(LISTED RECORDS Opens)

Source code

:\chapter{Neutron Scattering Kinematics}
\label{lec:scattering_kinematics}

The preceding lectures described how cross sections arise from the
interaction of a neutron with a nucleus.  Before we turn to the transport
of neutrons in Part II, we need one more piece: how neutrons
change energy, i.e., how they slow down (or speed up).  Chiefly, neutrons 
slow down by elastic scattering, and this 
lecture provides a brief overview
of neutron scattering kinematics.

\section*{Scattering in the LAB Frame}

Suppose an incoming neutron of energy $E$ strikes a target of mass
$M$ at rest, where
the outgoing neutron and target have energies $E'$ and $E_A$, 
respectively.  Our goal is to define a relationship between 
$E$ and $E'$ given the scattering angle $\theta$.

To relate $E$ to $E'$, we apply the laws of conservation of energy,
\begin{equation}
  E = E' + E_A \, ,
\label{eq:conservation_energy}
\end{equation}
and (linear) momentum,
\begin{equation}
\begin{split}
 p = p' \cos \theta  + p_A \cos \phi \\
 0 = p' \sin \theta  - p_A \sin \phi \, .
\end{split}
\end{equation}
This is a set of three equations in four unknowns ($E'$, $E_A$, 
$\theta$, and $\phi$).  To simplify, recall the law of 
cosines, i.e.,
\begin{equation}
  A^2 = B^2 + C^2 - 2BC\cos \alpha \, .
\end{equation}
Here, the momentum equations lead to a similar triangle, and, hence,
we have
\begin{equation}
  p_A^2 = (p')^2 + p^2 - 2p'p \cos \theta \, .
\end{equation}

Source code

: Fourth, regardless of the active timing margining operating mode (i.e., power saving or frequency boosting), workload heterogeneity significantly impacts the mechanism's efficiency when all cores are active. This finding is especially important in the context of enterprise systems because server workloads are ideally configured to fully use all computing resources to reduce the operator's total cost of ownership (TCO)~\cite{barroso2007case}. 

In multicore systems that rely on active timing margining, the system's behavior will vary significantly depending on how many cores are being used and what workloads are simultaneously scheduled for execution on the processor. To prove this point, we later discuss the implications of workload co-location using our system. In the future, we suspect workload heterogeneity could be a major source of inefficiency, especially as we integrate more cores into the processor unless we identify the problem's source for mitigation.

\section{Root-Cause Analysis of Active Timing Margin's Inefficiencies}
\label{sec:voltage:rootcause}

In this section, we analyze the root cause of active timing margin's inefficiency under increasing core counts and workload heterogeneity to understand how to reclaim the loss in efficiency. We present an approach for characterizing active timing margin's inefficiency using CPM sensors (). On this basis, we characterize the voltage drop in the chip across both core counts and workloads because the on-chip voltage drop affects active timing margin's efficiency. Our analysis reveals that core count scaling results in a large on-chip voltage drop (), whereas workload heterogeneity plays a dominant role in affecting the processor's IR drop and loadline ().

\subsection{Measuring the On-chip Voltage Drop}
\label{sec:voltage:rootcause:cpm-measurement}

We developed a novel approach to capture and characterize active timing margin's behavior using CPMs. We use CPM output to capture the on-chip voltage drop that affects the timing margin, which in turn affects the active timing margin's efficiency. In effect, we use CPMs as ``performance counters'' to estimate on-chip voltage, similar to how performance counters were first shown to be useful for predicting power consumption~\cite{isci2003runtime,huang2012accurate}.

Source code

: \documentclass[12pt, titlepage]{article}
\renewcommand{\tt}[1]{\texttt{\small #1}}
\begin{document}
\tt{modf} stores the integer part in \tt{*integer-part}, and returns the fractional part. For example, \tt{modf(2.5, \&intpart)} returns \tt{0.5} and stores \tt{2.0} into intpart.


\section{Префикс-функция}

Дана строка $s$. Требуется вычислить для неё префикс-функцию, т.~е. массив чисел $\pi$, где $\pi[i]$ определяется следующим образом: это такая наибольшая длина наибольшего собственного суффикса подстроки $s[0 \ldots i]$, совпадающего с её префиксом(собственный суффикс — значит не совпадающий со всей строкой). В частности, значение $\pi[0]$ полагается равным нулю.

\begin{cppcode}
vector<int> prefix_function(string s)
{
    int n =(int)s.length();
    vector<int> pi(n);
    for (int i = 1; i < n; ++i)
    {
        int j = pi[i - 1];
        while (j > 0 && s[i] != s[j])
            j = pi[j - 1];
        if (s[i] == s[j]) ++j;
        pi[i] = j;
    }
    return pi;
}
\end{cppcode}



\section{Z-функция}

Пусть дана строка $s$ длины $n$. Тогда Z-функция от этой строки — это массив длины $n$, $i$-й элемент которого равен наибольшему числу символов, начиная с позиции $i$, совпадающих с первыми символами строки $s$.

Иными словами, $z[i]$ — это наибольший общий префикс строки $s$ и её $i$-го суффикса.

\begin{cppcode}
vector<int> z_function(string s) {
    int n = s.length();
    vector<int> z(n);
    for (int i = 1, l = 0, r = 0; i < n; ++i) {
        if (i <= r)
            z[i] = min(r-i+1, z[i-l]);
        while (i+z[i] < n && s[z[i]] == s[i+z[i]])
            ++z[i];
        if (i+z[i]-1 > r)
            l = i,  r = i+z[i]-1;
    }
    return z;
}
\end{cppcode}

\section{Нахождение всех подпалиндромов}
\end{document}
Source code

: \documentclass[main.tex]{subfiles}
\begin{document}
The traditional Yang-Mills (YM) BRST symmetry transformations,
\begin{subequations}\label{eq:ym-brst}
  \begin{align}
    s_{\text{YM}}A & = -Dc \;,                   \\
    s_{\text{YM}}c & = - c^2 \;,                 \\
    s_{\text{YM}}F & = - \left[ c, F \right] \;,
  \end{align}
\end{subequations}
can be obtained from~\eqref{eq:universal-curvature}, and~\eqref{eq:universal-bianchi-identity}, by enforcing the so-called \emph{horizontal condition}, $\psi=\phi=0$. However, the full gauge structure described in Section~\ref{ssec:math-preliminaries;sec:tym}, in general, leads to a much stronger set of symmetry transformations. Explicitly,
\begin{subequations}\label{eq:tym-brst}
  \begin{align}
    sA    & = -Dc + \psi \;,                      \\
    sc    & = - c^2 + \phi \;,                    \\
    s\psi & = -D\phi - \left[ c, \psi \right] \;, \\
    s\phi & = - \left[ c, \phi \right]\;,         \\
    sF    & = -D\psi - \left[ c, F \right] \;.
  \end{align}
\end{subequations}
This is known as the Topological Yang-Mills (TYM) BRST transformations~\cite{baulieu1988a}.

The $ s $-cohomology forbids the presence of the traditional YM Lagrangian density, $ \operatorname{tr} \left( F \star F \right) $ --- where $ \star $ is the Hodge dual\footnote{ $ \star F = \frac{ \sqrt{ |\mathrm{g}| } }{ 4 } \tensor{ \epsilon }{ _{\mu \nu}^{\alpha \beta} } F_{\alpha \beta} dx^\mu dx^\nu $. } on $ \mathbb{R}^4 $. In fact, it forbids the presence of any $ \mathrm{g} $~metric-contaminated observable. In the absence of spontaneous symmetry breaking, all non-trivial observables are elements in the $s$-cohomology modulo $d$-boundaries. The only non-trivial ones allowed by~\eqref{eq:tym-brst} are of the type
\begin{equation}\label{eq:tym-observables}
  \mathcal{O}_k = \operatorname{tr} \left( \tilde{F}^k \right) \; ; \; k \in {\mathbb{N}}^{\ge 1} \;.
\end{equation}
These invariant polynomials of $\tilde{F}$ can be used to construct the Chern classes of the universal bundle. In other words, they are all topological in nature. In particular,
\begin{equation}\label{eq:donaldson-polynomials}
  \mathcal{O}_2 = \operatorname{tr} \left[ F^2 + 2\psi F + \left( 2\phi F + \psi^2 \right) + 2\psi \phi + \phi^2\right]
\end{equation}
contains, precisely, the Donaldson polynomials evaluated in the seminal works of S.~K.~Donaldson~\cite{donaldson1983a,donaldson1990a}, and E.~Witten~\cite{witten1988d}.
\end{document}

(LISTED RECORDS Closes)

PROBLEM TO WORK ON: Every line of the data must be reproduced exactly.

WRITTEN ANSWER:
Source code

:\chapter{Neutron Scattering Kinematics}
\label{lec:scattering_kinematics}

The preceding lectures described how cross sections arise from the
interaction of a neutron with a nucleus.  Before we turn to the transport
of neutrons in Part II, we need one more piece: how neutrons
change energy, i.e., how they slow down (or speed up).  Chiefly, neutrons 
slow down by elastic scattering, and this 
lecture provides a brief overview
of neutron scattering kinematics.

\section*{Scattering in the LAB Frame}

Suppose an incoming neutron of energy $E$ strikes a target of mass
$M$ at rest, where
the outgoing neutron and target have energies $E'$ and $E_A$, 
respectively.  Our goal is to define a relationship between 
$E$ and $E'$ given the scattering angle $\theta$.

To relate $E$ to $E'$, we apply the laws of conservation of energy,
\begin{equation}
  E = E' + E_A \, ,
\label{eq:conservation_energy}
\end{equation}
and (linear) momentum,
\begin{equation}
\begin{split}
 p = p' \cos \theta  + p_A \cos \phi \\
 0 = p' \sin \theta  - p_A \sin \phi \, .
\end{split}
\end{equation}
This is a set of three equations in four unknowns ($E'$, $E_A$, 
$\theta$, and $\phi$).  To simplify, recall the law of 
cosines, i.e.,
\begin{equation}
  A^2 = B^2 + C^2 - 2BC\cos \alpha \, .
\end{equation}
Here, the momentum equations lead to a similar triangle, and, hence,
we have
\begin{equation}
  p_A^2 = (p')^2 + p^2 - 2p'p \cos \theta \, .
\end{equation}

Source code

: Fourth, regardless of the active timing margining operating mode (i.e., power saving or frequency boosting), workload heterogeneity significantly impacts the mechanism's efficiency when all cores are active. This finding is especially important in the context of enterprise systems because server workloads are ideally configured to fully use all computing resources to reduce the operator's total cost of ownership (TCO)~\cite{barroso2007case}. 

In multicore systems that rely on active timing margining, the system's behavior will vary significantly depending on how many cores are being used and what workloads are simultaneously scheduled for execution on the processor. To prove this point, we later discuss the implications of workload co-location using our system. In the future, we suspect workload heterogeneity could be a major source of inefficiency, especially as we integrate more cores into the processor unless we identify the problem's source for mitigation.

\section{Root-Cause Analysis of Active Timing Margin's Inefficiencies}
\label{sec:voltage:rootcause}

In this section, we analyze the root cause of active timing margin's inefficiency under increasing core counts and workload heterogeneity to understand how to reclaim the loss in efficiency. We present an approach for characterizing active timing margin's inefficiency using CPM sensors (). On this basis, we characterize the voltage drop in the chip across both core counts and workloads because the on-chip voltage drop affects active timing margin's efficiency. Our analysis reveals that core count scaling results in a large on-chip voltage drop (), whereas workload heterogeneity plays a dominant role in affecting the processor's IR drop and loadline ().

\subsection{Measuring the On-chip Voltage Drop}
\label{sec:voltage:rootcause:cpm-measurement}

We developed a novel approach to capture and characterize active timing margin's behavior using CPMs. We use CPM output to capture the on-chip voltage drop that affects the timing margin, which in turn affects the active timing margin's efficiency. In effect, we use CPMs as ``performance counters'' to estimate on-chip voltage, similar to how performance counters were first shown to be useful for predicting power consumption~\cite{isci2003runtime,huang2012accurate}.

Source code

: \documentclass[12pt, titlepage]{article}
\renewcommand{\tt}[1]{\texttt{\small #1}}
\begin{document}
\tt{modf} stores the integer part in \tt{*integer-part}, and returns the fractional part. For example, \tt{modf(2.5, \&intpart)} returns \tt{0.5} and stores \tt{2.0} into intpart.


\section{Префикс-функция}

Дана строка $s$. Требуется вычислить для неё префикс-функцию, т.~е. массив чисел $\pi$, где $\pi[i]$ определяется следующим образом: это такая наибольшая длина наибольшего собственного суффикса подстроки $s[0 \ldots i]$, совпадающего с её префиксом(собственный суффикс — значит не совпадающий со всей строкой). В частности, значение $\pi[0]$ полагается равным нулю.

\begin{cppcode}
vector<int> prefix_function(string s)
{
    int n =(int)s.length();
    vector<int> pi(n);
    for (int i = 1; i < n; ++i)
    {
        int j = pi[i - 1];
        while (j > 0 && s[i] != s[j])
            j = pi[j - 1];
        if (s[i] == s[j]) ++j;
        pi[i] = j;
    }
    return pi;
}
\end{cppcode}



\section{Z-функция}

Пусть дана строка $s$ длины $n$. Тогда Z-функция от этой строки — это массив длины $n$, $i$-й элемент которого равен наибольшему числу символов, начиная с позиции $i$, совпадающих с первыми символами строки $s$.

Иными словами, $z[i]$ — это наибольший общий префикс строки $s$ и её $i$-го суффикса.

\begin{cppcode}
vector<int> z_function(string s) {
    int n = s.length();
    vector<int> z(n);
    for (int i = 1, l = 0, r = 0; i < n; ++i) {
        if (i <= r)
            z[i] = min(r-i+1, z[i-l]);
        while (i+z[i] < n && s[z[i]] == s[i+z[i]])
            ++z[i];
        if (i+z[i]-1 > r)
            l = i,  r = i+z[i]-1;
    }
    return z;
}
\end{cppcode}

\section{Нахождение всех подпалиндромов}
\end{document}
Source code

: \documentclass[main.tex]{subfiles}
\begin{document}
The traditional Yang-Mills (YM) BRST symmetry transformations,
\begin{subequations}\label{eq:ym-brst}
  \begin{align}
    s_{\text{YM}}A & = -Dc \;,                   \\
    s_{\text{YM}}c & = - c^2 \;,                 \\
    s_{\text{YM}}F & = - \left[ c, F \right] \;,
  \end{align}
\end{subequations}
can be obtained from~\eqref{eq:universal-curvature}, and~\eqref{eq:universal-bianchi-identity}, by enforcing the so-called \emph{horizontal condition}, $\psi=\phi=0$. However, the full gauge structure described in Section~\ref{ssec:math-preliminaries;sec:tym}, in general, leads to a much stronger set of symmetry transformations. Explicitly,
\begin{subequations}\label{eq:tym-brst}
  \begin{align}
    sA    & = -Dc + \psi \;,                      \\
    sc    & = - c^2 + \phi \;,                    \\
    s\psi & = -D\phi - \left[ c, \psi \right] \;, \\
    s\phi & = - \left[ c, \phi \right]\;,         \\
    sF    & = -D\psi - \left[ c, F \right] \;.
  \end{align}
\end{subequations}
This is known as the Topological Yang-Mills (TYM) BRST transformations~\cite{baulieu1988a}.

The $ s $-cohomology forbids the presence of the traditional YM Lagrangian density, $ \operatorname{tr} \left( F \star F \right) $ --- where $ \star $ is the Hodge dual\footnote{ $ \star F = \frac{ \sqrt{ |\mathrm{g}| } }{ 4 } \tensor{ \epsilon }{ _{\mu \nu}^{\alpha \beta} } F_{\alpha \beta} dx^\mu dx^\nu $. } on $ \mathbb{R}^4 $. In fact, it forbids the presence of any $ \mathrm{g} $~metric-contaminated observable. In the absence of spontaneous symmetry breaking, all non-trivial observables are elements in the $s$-cohomology modulo $d$-boundaries. The only non-trivial ones allowed by~\eqref{eq:tym-brst} are of the type
\begin{equation}\label{eq:tym-observables}
  \mathcal{O}_k = \operatorname{tr} \left( \tilde{F}^k \right) \; ; \; k \in {\mathbb{N}}^{\ge 1} \;.
\end{equation}
These invariant polynomials of $\tilde{F}$ can be used to construct the Chern classes of the universal bundle. In other words, they are all topological in nature. In particular,
\begin{equation}\label{eq:donaldson-polynomials}
  \mathcal{O}_2 = \operatorname{tr} \left[ F^2 + 2\psi F + \left( 2\phi F + \psi^2 \right) + 2\psi \phi + \phi^2\right]
\end{equation}
contains, precisely, the Donaldson polynomials evaluated in the seminal works of S.~K.~Donaldson~\cite{donaldson1983a,donaldson1990a}, and E.~Witten~\cite{witten1988d}.
\end{document}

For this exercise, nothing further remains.